I guess the secret is to write that statement and let it flow. Just as with painting, I grab the brush and load with a color and let it go. The secret to artistry in my book, is being able to let it flow!! Take a chance, step out with a few words or a few colors
AND GO FOR IT. But to do so means to ignore the piles of clutter everywhere. I was the type that had a really clean car, but when I was sick that all went out the window.
How many different forms of clutter can one person have? It's actually embarrassing to be such a mess. So I am confronting it head on. I have fallen behind at least 2 years in every area. Can you imagine?
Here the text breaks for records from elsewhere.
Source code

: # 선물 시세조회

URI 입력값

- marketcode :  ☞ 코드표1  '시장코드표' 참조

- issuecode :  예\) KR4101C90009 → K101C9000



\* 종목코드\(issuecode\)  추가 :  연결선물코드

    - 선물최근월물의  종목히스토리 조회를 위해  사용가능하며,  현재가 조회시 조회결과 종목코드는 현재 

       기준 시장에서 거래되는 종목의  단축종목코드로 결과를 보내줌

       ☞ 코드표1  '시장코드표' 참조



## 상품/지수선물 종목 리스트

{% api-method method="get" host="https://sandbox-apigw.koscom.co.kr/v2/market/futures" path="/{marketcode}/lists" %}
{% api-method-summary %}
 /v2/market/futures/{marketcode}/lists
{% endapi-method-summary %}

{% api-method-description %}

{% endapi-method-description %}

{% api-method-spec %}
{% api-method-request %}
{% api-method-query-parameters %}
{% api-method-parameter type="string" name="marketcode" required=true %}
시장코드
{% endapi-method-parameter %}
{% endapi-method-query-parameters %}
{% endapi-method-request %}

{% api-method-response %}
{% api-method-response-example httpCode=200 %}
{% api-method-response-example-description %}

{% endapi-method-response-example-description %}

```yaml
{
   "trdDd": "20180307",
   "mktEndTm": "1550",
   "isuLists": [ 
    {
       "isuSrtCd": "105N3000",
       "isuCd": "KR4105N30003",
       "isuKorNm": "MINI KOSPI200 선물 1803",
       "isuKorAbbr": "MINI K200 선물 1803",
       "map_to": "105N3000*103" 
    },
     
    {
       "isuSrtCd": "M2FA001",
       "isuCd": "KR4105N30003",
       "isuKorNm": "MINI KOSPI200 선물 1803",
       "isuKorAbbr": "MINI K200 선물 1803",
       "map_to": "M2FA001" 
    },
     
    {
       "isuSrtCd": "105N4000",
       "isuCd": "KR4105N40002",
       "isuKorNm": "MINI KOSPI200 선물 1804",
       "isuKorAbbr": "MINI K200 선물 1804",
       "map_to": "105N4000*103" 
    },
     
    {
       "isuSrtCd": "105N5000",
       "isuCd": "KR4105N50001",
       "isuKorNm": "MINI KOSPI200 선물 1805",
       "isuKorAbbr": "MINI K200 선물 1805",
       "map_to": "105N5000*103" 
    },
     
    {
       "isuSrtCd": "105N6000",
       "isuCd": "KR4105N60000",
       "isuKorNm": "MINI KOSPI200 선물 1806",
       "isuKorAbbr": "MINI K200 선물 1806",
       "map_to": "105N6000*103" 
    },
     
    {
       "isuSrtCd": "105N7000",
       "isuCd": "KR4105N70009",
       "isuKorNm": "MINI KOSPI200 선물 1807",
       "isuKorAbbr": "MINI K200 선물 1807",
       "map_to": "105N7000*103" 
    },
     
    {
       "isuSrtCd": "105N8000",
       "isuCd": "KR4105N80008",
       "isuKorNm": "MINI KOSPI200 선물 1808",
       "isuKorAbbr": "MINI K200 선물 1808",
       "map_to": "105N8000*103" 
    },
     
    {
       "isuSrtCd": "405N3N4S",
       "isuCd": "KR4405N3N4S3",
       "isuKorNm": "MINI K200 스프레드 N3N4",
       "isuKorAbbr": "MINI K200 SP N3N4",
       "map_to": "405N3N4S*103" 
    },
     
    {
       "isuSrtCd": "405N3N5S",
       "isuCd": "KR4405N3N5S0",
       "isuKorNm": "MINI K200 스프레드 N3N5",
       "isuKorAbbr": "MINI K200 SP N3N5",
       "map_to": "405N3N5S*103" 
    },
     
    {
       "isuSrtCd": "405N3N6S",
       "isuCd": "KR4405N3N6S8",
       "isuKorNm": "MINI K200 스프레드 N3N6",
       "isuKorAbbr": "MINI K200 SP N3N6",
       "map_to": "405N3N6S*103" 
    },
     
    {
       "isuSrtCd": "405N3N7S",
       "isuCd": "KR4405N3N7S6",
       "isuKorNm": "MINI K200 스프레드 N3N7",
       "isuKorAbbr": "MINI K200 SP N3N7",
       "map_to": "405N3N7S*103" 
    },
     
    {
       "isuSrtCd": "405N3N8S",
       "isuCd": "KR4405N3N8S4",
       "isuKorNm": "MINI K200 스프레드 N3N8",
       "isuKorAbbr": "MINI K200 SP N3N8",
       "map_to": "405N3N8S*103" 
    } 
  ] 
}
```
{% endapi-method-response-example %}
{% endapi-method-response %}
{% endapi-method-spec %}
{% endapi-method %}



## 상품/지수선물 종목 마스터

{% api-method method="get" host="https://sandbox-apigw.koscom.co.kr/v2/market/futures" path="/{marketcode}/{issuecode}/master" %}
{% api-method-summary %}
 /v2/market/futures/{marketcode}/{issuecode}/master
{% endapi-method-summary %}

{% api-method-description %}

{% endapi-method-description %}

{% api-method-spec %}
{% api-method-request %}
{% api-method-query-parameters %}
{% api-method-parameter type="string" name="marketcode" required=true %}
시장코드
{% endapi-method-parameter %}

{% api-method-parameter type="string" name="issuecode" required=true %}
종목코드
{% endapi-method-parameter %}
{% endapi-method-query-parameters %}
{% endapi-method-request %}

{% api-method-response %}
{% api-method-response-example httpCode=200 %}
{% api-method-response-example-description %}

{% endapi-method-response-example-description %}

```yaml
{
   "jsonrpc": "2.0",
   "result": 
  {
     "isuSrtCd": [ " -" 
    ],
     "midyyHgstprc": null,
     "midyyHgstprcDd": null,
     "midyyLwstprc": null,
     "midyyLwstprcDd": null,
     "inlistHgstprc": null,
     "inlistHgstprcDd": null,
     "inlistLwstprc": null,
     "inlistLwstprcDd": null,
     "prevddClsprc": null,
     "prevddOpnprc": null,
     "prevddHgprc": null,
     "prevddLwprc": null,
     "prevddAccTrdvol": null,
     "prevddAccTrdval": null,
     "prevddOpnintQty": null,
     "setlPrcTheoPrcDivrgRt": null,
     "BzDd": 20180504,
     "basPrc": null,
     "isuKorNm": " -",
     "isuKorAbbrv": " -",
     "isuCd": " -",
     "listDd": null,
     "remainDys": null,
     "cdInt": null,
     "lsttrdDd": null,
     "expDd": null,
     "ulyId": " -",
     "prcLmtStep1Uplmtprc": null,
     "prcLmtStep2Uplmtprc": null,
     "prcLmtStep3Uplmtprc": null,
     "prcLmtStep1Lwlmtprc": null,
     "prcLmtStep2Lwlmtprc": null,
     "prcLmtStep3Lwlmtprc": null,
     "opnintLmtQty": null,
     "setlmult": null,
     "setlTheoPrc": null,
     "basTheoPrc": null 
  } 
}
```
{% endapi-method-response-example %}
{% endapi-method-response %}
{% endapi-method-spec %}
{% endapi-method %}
I hope to at least remedy my car today. My list of things to do and events to go to is so over loaded it's actually insane. The clutter keeps me chained down like a dog with a short rope unable to reach the dog dish for food. But my creative mind does not care, she wants to be free to paint, to sew, to color, to play with clay, to listen to music, to hang out with friends, to play with my dogs and take them for walks, to have a clean house and a clean car even if it is only in my mind, so I can write, so I can paint, so I can research the crap out of every word my doctor's say, so I will know, what it all means. And yet, here I am confessing to the world what a mess I am. Just open my Mondrian door and see into this cluttered mind.
Here is the real dilemma...
Can I ignore the laundry baskets of clean clothes longing to be put away? (yes) Can I ignore the mail, that sits unopened on my table?(yes) Do I often buy cards for people in advance then later can not find them to send? (yes) In fact yesterday, I found a Christmas card all filled out in an addressed envelope that never got mailed. It even had a stamp on it! Can I find a paper my boss sent me last week?(No) Can I find the entry forms to enter any of the competitions or painting shows? The answer is NO. So here I sit lamenting on my clutter. Every weekend I start fresh in my mind of what I hope to get done... and time passes and the week is here again with work and very little accomplished. Maybe, I am just a bit tired, perhaps.
I am going for a sleep study to find the answers to why, I am so tired and fall asleep during the day.
So I take my art stuff out of the house where I can create and not look at any messes. I can give you or your child, private painting lessons, I have my to go trunk of art stuff perfectly organized, because.... that is what I care about the most. Thru it all, thru chemo and everything the one thing I have is my art and with art, I can put my blinders on and escape into art land and not see the destruction all around me. I can be having a very painful day (as I am a chronic pain sufferer) I start doing art, be it painting, playing my guitar, listening to a band, writing in my journal or publicly humiliating myself on my blog.... Here I am.... as I get better in all the disciplines of art, it seems I get worse in all the duties of "life".
I must say I am very thankful to be here and to all the people that helped me thru, I will always be deeply grateful for your help and love!! I have no great big answers to any of these issues, although it does dawn on me, perhaps all I really need is a good domestic goddess. I have everything else I need! I hope I made you laugh or look at life from another angle with my off beat humor.